Engineering Recommendation G59 is published by the Electricity Networks Association (ENA) and has the snappy title, Recommendations for the connection of generating plant to the distribution systems of licensed distribution network operators (DNOs). G59 sets out guidance for connecting larger embedded generators onto the network and is used as the template to manage the design and testing of the connection interface of bigger plants, such as that at Kings Cross.
A G59 relay is a device that controls a contactor (a large relay), that sits between the PV system and the connection to the grid. In many ways, the G59 relay mimics what the inverter does; it sits monitoring the grid voltage and frequency - and if it detects a fault, it de-energises the contactor – disconnecting the PV system from the grid.
G59 commissioning is the term often used to describe the process of testing and commissioning the G59 relay itself, though the actual process usually involves a whole sequence of inspection and test procedures across the wider PV system.
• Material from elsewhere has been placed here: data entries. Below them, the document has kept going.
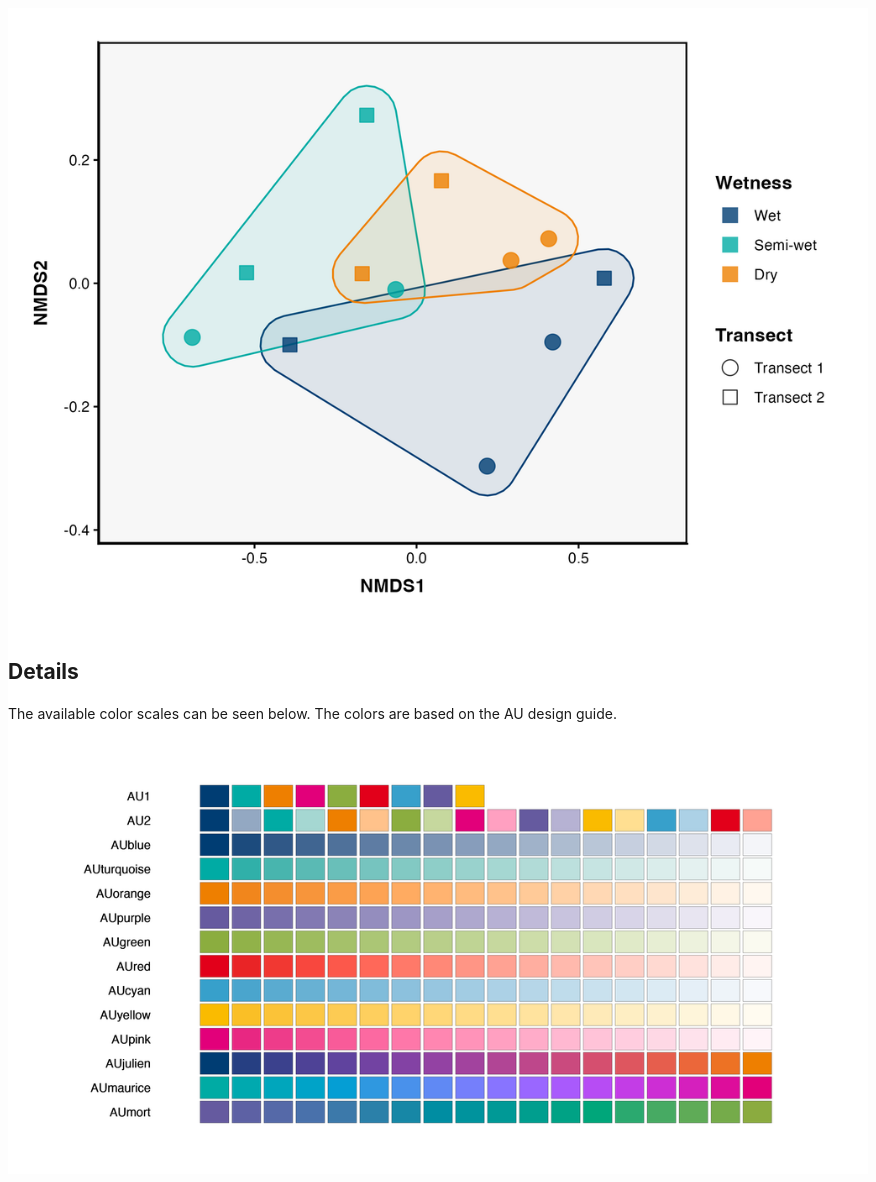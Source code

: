 <img src="https://github.com/AU-ENVS-Bioinformatics/phyloENVS/blob/main/man/figures/qaanaaq_nmds.png" width="2000"/>

</div>

## Details

The available color scales can be seen below. The colors are based on
the AU design guide.

<div align="center">

<img src="https://github.com/AU-ENVS-Bioinformatics/phyloENVS/blob/main/man/figures/color_scales.png" width="2000"/>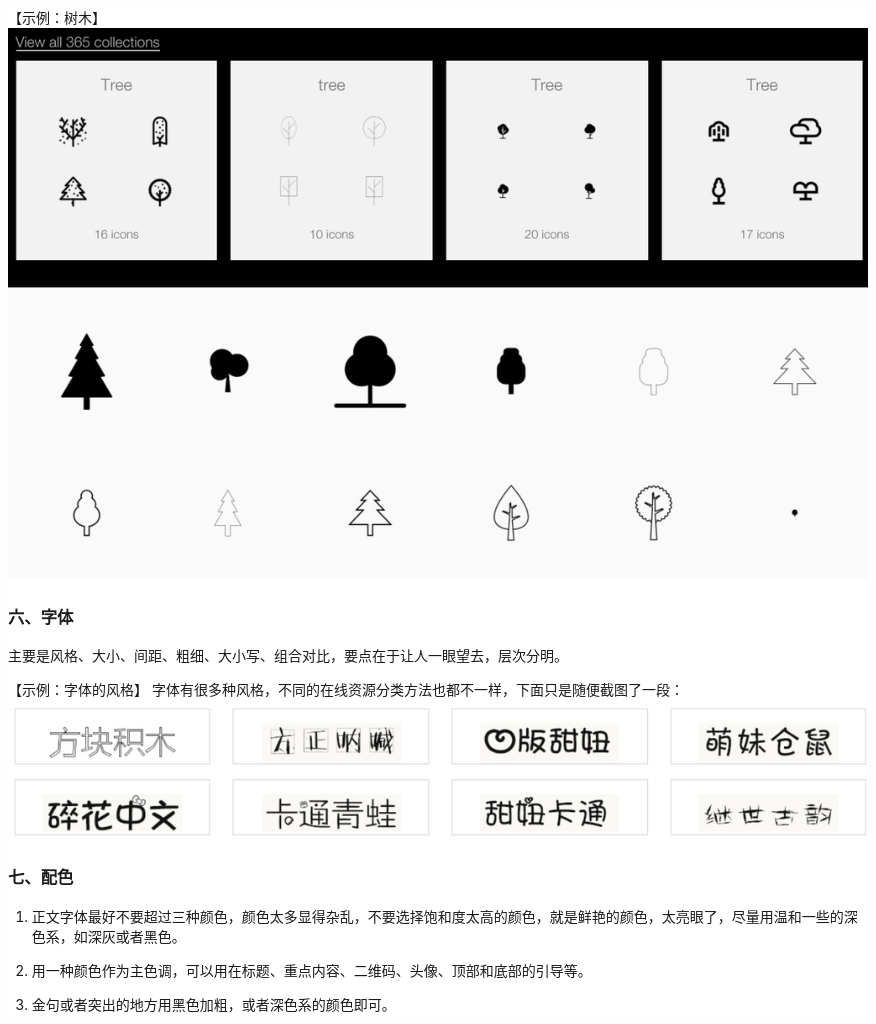 【示例：树木】
![](/assets/img/餐巾纸的背面-扩展创意-树木.jpg)

### 六、字体
主要是风格、大小、间距、粗细、大小写、组合对比，要点在于让人一眼望去，层次分明。  

【示例：字体的风格】
字体有很多种风格，不同的在线资源分类方法也都不一样，下面只是随便截图了一段：
![](/assets/img/餐巾纸的背面-扩展创意-字体风格.jpg)

### 七、配色
1. 正文字体最好不要超过三种颜色，颜色太多显得杂乱，不要选择饱和度太高的颜色，就是鲜艳的颜色，太亮眼了，尽量用温和一些的深色系，如深灰或者黑色。  

2. 用一种颜色作为主色调，可以用在标题、重点内容、二维码、头像、顶部和底部的引导等。  

3. 金句或者突出的地方用黑色加粗，或者深色系的颜色即可。  
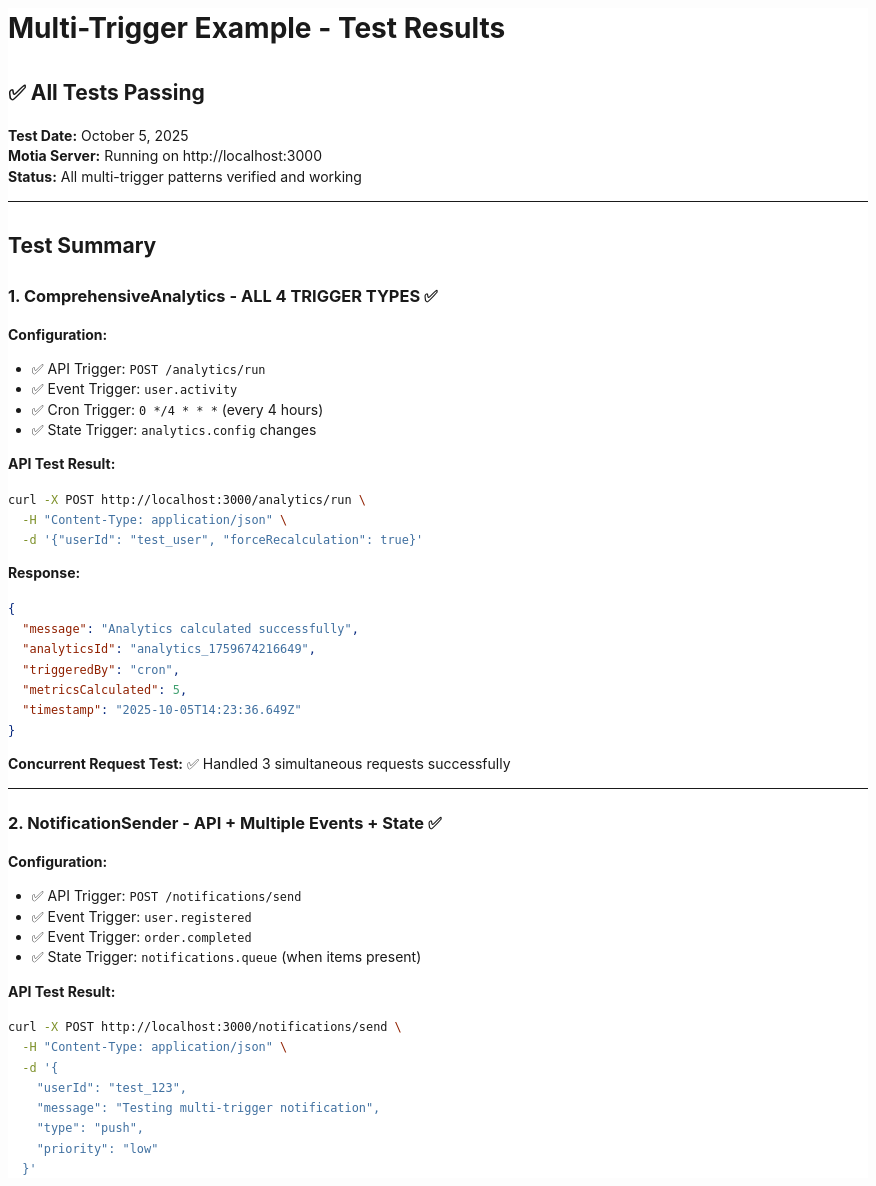 # Multi-Trigger Example - Test Results

## ✅ All Tests Passing

**Test Date:** October 5, 2025  
**Motia Server:** Running on http://localhost:3000  
**Status:** All multi-trigger patterns verified and working

---

## Test Summary

### 1. ComprehensiveAnalytics - ALL 4 TRIGGER TYPES ✅

**Configuration:**
- ✅ API Trigger: `POST /analytics/run`
- ✅ Event Trigger: `user.activity`
- ✅ Cron Trigger: `0 */4 * * *` (every 4 hours)
- ✅ State Trigger: `analytics.config` changes

**API Test Result:**
```bash
curl -X POST http://localhost:3000/analytics/run \
  -H "Content-Type: application/json" \
  -d '{"userId": "test_user", "forceRecalculation": true}'
```

**Response:**
```json
{
  "message": "Analytics calculated successfully",
  "analyticsId": "analytics_1759674216649",
  "triggeredBy": "cron",
  "metricsCalculated": 5,
  "timestamp": "2025-10-05T14:23:36.649Z"
}
```

**Concurrent Request Test:** ✅ Handled 3 simultaneous requests successfully

---

### 2. NotificationSender - API + Multiple Events + State ✅

**Configuration:**
- ✅ API Trigger: `POST /notifications/send`
- ✅ Event Trigger: `user.registered`
- ✅ Event Trigger: `order.completed`
- ✅ State Trigger: `notifications.queue` (when items present)

**API Test Result:**
```bash
curl -X POST http://localhost:3000/notifications/send \
  -H "Content-Type: application/json" \
  -d '{
    "userId": "test_123",
    "message": "Testing multi-trigger notification",
    "type": "push",
    "priority": "low"
  }'
```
Many firms employ an outside contractor to do the tests on the G59 relay – at Sundog we are fortunate that we have the experience to do it ourselves. At Kings Cross, this was a two stage process: day-one, doing preliminary tests; and day-two, doing formal witnessed tests in front of an engineer from the DNO and client.
To test the G59 system we disconnect the normal “sense” feed to the G59 relay and instead temporarily connect it to a device which can simulate grid faults – injecting variations in voltage and frequency and ensuring that the G59 correctly identifies these variations. Not only do we carefully measure the voltage and frequency values at which the G59 relay trips – we also measure the amount of time it takes to react and respond. The exact settings programmed into the G59 relay are described in G59 itself, but are also confirmed (and in some cases tweaked) by the DNO.
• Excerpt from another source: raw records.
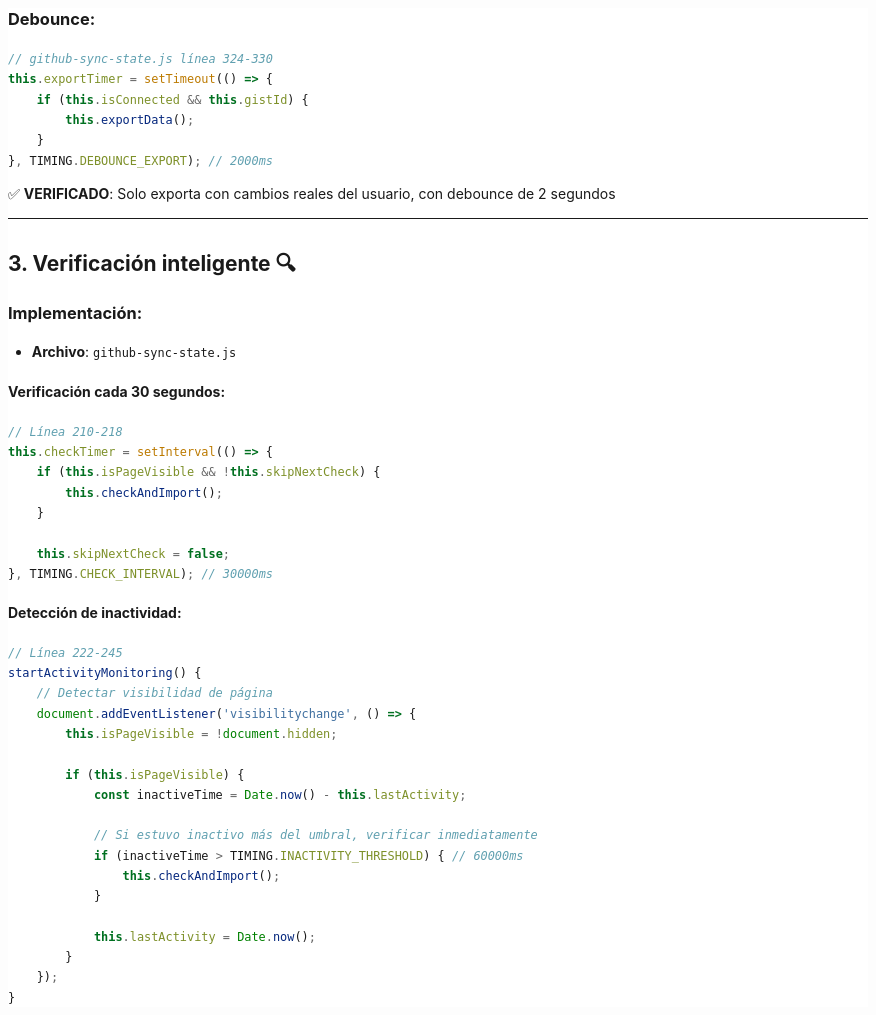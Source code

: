 ### Debounce:
```javascript
// github-sync-state.js línea 324-330
this.exportTimer = setTimeout(() => {
    if (this.isConnected && this.gistId) {
        this.exportData();
    }
}, TIMING.DEBOUNCE_EXPORT); // 2000ms
```

✅ **VERIFICADO**: Solo exporta con cambios reales del usuario, con debounce de 2 segundos

---

## 3. Verificación inteligente 🔍

### Implementación:
- **Archivo**: `github-sync-state.js`

#### Verificación cada 30 segundos:
```javascript
// Línea 210-218
this.checkTimer = setInterval(() => {
    if (this.isPageVisible && !this.skipNextCheck) {
        this.checkAndImport();
    }
    
    this.skipNextCheck = false;
}, TIMING.CHECK_INTERVAL); // 30000ms
```

#### Detección de inactividad:
```javascript
// Línea 222-245
startActivityMonitoring() {
    // Detectar visibilidad de página
    document.addEventListener('visibilitychange', () => {
        this.isPageVisible = !document.hidden;
        
        if (this.isPageVisible) {
            const inactiveTime = Date.now() - this.lastActivity;
            
            // Si estuvo inactivo más del umbral, verificar inmediatamente
            if (inactiveTime > TIMING.INACTIVITY_THRESHOLD) { // 60000ms
                this.checkAndImport();
            }
            
            this.lastActivity = Date.now();
        }
    });
}
```
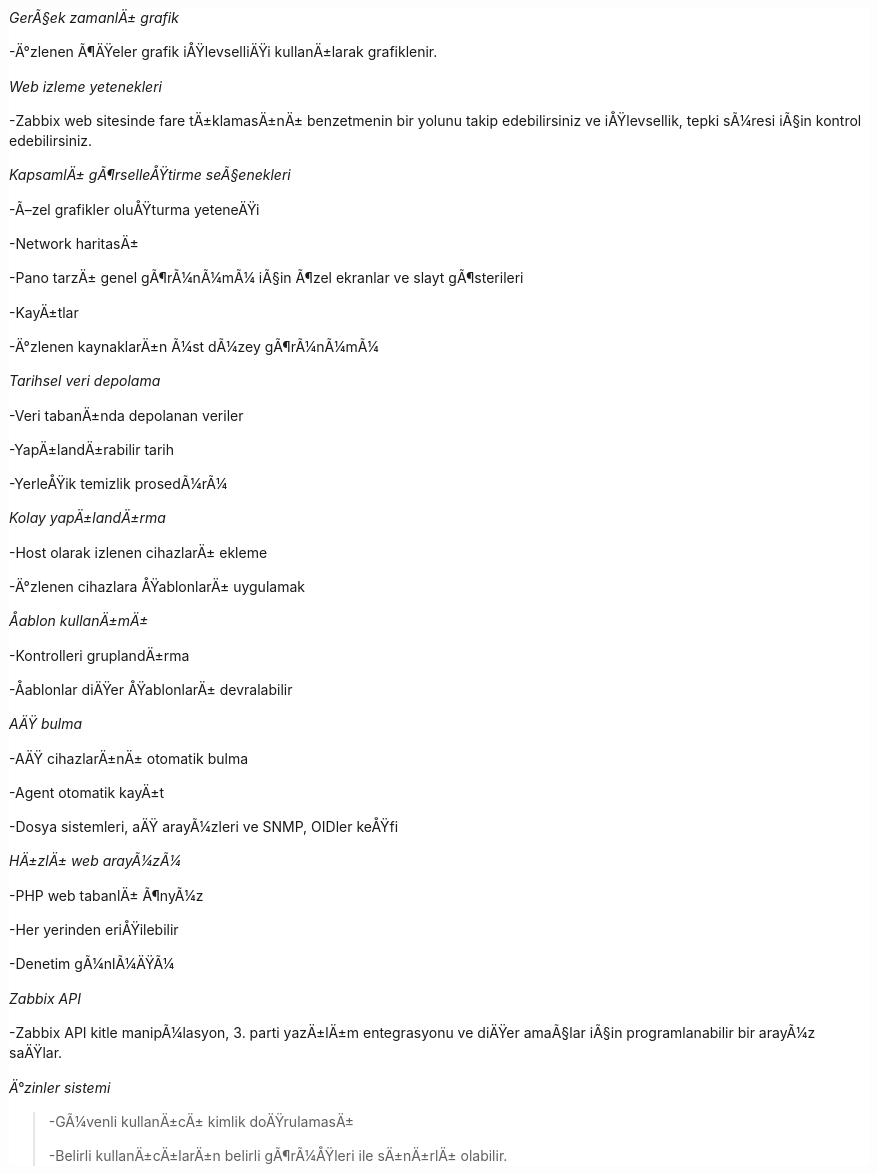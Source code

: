 *GerÃ§ek zamanlÄ± grafik*

-Ä°zlenen Ã¶ÄŸeler grafik iÅŸlevselliÄŸi kullanÄ±larak grafiklenir.

*Web izleme yetenekleri*

-Zabbix web sitesinde fare tÄ±klamasÄ±nÄ± benzetmenin bir yolunu takip edebilirsiniz ve iÅŸlevsellik, tepki sÃ¼resi iÃ§in kontrol edebilirsiniz.

*KapsamlÄ± gÃ¶rselleÅŸtirme seÃ§enekleri*

-Ã–zel grafikler oluÅŸturma yeteneÄŸi

-Network haritasÄ±

-Pano tarzÄ± genel gÃ¶rÃ¼nÃ¼mÃ¼ iÃ§in Ã¶zel ekranlar ve slayt gÃ¶sterileri

-KayÄ±tlar

-Ä°zlenen kaynaklarÄ±n Ã¼st dÃ¼zey gÃ¶rÃ¼nÃ¼mÃ¼

*Tarihsel veri depolama*

-Veri tabanÄ±nda depolanan veriler

-YapÄ±landÄ±rabilir tarih

-YerleÅŸik temizlik prosedÃ¼rÃ¼

*Kolay yapÄ±landÄ±rma*

-Host olarak izlenen cihazlarÄ± ekleme

-Ä°zlenen cihazlara ÅŸablonlarÄ± uygulamak

*Åablon kullanÄ±mÄ±*

-Kontrolleri gruplandÄ±rma

-Åablonlar diÄŸer ÅŸablonlarÄ± devralabilir

*AÄŸ bulma*

-AÄŸ cihazlarÄ±nÄ± otomatik bulma

-Agent otomatik kayÄ±t

-Dosya sistemleri, aÄŸ arayÃ¼zleri ve SNMP, OIDler keÅŸfi

*HÄ±zlÄ± web arayÃ¼zÃ¼*

-PHP web tabanlÄ± Ã¶nyÃ¼z

-Her yerinden eriÅŸilebilir

-Denetim gÃ¼nlÃ¼ÄŸÃ¼

*Zabbix API*

-Zabbix API kitle manipÃ¼lasyon, 3. parti yazÄ±lÄ±m entegrasyonu ve diÄŸer amaÃ§lar iÃ§in programlanabilir bir arayÃ¼z saÄŸlar.

*Ä°zinler sistemi*

> -GÃ¼venli kullanÄ±cÄ± kimlik doÄŸrulamasÄ±
>
> -Belirli kullanÄ±cÄ±larÄ±n belirli gÃ¶rÃ¼ÅŸleri ile sÄ±nÄ±rlÄ± olabilir.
We normally start with the voltage tests, the sequence of carefully going through these can take a while – as we have two-stage under and over voltage settings to check on each of the three phases (that’s 12 tests). We usually repeat each test three times, including checking to ensure that the trip voltage is correct and that the time response is as expected.
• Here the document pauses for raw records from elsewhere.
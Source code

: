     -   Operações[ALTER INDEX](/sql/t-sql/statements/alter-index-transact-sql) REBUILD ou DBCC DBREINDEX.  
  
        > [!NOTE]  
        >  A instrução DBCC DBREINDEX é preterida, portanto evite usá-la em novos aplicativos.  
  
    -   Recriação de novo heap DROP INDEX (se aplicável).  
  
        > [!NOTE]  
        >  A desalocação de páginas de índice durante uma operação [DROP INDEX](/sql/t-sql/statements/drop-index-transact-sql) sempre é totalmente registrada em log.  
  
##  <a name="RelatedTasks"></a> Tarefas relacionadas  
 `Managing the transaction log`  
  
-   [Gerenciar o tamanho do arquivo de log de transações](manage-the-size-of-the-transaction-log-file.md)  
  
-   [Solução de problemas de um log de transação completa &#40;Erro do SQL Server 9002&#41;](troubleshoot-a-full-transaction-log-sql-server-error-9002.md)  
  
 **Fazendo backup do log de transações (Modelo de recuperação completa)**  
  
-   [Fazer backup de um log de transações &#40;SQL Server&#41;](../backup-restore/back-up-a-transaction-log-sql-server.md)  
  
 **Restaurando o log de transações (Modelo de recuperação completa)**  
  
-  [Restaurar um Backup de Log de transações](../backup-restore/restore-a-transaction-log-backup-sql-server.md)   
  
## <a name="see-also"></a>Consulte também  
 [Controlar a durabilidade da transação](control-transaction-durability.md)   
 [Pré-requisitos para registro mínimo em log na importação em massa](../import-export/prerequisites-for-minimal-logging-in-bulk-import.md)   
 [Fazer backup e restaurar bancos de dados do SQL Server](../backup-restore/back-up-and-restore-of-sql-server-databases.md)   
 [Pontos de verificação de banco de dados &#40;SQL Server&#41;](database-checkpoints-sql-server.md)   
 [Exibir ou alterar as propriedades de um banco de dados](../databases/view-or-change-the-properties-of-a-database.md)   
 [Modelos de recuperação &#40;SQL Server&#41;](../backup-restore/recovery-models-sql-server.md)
Once the voltage tests are completed, we then move onto the frequency tests. These are normally quicker as we don’t need to do separate tests on each phase. Once this is complete we normally finish the injection tests by doing a vector shift test – forcing a step change in phase angle across the phases and making sure that the relay identifies and reacts to the step.
Now the above only describes part of the process – there is a whole lot more that goes on, broadly summarised as the DNO checking they are happy with the design and connection arrangements. We got a clean bill of health at Kings Cross – and as I type, the system is at last pumping solar electricity into the grid.